C.    Stockholder is the Beneficial Owner (as defined below) of the number of outstanding shares of capital stock of the Company and other securities convertible into, or exercisable or exchangeable for, shares of capital stock of the Company, all as set forth on the signature page of this Agreement (collectively, the “Shares”). For purposes hereof, “Beneficial Owner” shall have the meaning set forth in Rule 13d-3 promulgated under the Securities Exchange Act of 1934, as amended (the “Exchange Act”); provided, however, that for purposes of this Agreement, beneficial ownership shall not include any securities to which Stockholder has the right to acquire beneficial ownership within sixty days, as described in Rule 13d-3(d)(1).
 
D.    As an inducement for Parent to enter into the Merger Agreement, Stockholder has agreed to restrict the transfer or disposition of any of the Shares, or any other shares of capital stock of the Company acquired by Stockholder hereafter and prior to the Expiration Date (as defined in Section 1(a) hereof) and desires to vote the Shares and any other such shares of the capital stock of the Company so as to facilitate the consummation of the Merger. The execution and delivery of this Agreement and of the attached form of irrevocable proxy is a material condition to Parent’s willingness to enter into the Merger Agreement.
 
NOW, THEREFORE, the parties hereto hereby agree as follows:
 
1.    Agreement to Retain Shares.
 
(a)    Transfer and Encumbrance. Stockholder agrees, during the period beginning on the date hereof and ending on the Expiration Date (as defined below), (i) not to transfer, sell, exchange, pledge or otherwise dispose of or encumber (collectively, “Transfer”) any of the Shares or any New Shares (as defined in Section 1(b) hereof), or to discuss, negotiate, or make any offer or agreement relating thereto, other than to or with Parent, and (ii) not to deposit (or


 
permit the deposit of) any Shares or New Shares in a voting trust or grant any proxy or enter into any voting agreement or similar agreement in contravention of the obligations of Stockholder under this Agreement with respect to any of the Shares or New Shares, in each case without the prior written consent of Parent. Stockholder acknowledges that the intent of the foregoing sentences is to ensure that Parent retains the right under the Proxy (as defined in Section 3 hereof) to vote the Shares and any New Shares in accordance with the terms of the Proxy.
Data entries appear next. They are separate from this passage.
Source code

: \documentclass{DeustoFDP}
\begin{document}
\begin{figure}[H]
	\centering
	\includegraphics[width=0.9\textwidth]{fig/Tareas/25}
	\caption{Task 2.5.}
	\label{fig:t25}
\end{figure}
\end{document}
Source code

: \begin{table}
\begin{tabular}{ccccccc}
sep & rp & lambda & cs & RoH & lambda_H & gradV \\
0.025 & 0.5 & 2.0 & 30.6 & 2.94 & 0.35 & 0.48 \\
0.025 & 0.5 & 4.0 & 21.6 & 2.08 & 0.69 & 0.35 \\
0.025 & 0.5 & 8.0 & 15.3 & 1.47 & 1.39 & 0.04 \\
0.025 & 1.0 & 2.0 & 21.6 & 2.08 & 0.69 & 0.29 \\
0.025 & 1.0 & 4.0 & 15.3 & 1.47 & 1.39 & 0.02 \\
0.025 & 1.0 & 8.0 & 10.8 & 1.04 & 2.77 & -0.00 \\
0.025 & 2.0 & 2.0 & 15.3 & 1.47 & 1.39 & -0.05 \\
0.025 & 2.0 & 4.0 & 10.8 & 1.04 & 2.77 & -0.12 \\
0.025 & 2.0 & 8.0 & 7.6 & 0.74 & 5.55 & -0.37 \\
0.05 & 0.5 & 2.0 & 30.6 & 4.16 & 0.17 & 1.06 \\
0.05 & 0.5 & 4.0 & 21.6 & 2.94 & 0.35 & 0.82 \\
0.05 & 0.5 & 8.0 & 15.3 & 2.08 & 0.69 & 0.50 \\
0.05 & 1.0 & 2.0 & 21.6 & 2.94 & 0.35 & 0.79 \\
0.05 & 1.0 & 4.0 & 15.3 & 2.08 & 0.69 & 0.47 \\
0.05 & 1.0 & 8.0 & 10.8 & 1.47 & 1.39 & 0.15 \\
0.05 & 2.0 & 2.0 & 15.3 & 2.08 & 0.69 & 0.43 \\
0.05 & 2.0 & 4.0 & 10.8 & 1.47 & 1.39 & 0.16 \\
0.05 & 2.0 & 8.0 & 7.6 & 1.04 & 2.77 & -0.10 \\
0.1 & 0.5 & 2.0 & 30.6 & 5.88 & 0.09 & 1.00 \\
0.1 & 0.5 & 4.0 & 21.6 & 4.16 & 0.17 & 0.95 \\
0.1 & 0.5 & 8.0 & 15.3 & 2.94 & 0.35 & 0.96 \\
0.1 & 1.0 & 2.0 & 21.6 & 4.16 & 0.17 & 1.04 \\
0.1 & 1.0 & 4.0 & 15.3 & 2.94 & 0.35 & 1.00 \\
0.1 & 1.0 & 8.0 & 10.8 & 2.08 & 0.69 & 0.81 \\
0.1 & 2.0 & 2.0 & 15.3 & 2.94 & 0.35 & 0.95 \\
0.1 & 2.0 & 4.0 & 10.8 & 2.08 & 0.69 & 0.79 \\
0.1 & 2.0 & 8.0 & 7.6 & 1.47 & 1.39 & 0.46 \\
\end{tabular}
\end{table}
As used herein, the term “Expiration Date” shall mean the earlier to occur of (x) such date and time as the Merger shall become effective in accordance with the terms and provisions of the Merger Agreement and (y) the termination of the Merger Agreement in accordance with its terms.
 
(b)    New Shares. Stockholder agrees that any shares of capital stock of the Company that Stockholder purchases or with respect to which Stockholder otherwise acquires Beneficial Ownership after the date of this Agreement and prior to the Expiration Date (“New Shares”), shall be subject to the terms and conditions of this Agreement to the same extent as if they constituted Shares.
 
2.    Agreement to Vote Shares. Until the Expiration Date, at every meeting of stockholders of the Company called with respect to any of the following, and at every adjournment or postponement thereof, and on every action or approval by written consent of stockholders of the Company with respect to any of the following, Stockholder shall vote, to the extent not voted by the person(s) appointed under the Proxy (as defined in Section 3 hereof), the Shares and any New Shares (to the extent any such Shares and New Shares may be voted):
 
(i)    in favor of authorization and approval of the Merger, the execution and delivery by the Company of the Merger Agreement and the adoption and approval of the terms thereof and the Plan of Merger therein, and in favor of each of the other actions contemplated by the Merger Agreement and the Proxy and any action required in furtherance thereof;
 
(ii)    against approval of any proposal made in opposition to, or in competition with, the Merger Agreement, the consummation of the Merger or the transactions contemplated by the Merger Agreement; and
 
(iii)    against any of the following actions (other than those actions that relate to the Merger and the transactions contemplated by the Merger Agreement): (A) any Acquisition Proposal, and (B) any other action that is intended to, or could reasonably be expected to, impede, interfere with, delay, postpone, discourage or adversely affect the Merger or any of the other transactions contemplated by the Merger Agreement.
 
Prior to the Expiration Date, Stockholder shall not enter into any agreement or understanding with any person to vote or give instructions in any manner inconsistent with this Section 2.
 
3.    Irrevocable Proxy. Concurrently with the execution of this Agreement, Stockholder agrees to deliver to Parent an irrevocable proxy, coupled with an interest, in the form attached hereto as Appendix A (the “Proxy”), which shall be irrevocable to the fullest extent permitted by applicable law, covering the total number of Shares and New Shares of capital stock of the Company Beneficially Owned by Stockholder as set forth therein.


 
4.    Representations, Warranties and Covenants of Stockholder. Stockholder represents, warrants and covenants to Parent as follows:
 
(i)         Stockholder is the Beneficial Owner of the Shares, with the requisite power to vote or direct the voting of the Shares (to the extent the Shares may be voted), for and on behalf of all Beneficial Owners of the Shares, free and clear of any proxy or voting restriction other than pursuant to this Agreement other than that certain Investors Rights Agreement, dated as of June 14, 2004, and that certain Amended and Restated Investors Rights Agreement, dated as of September 30, 2003, and as subsequently amended as of June 14, 2004.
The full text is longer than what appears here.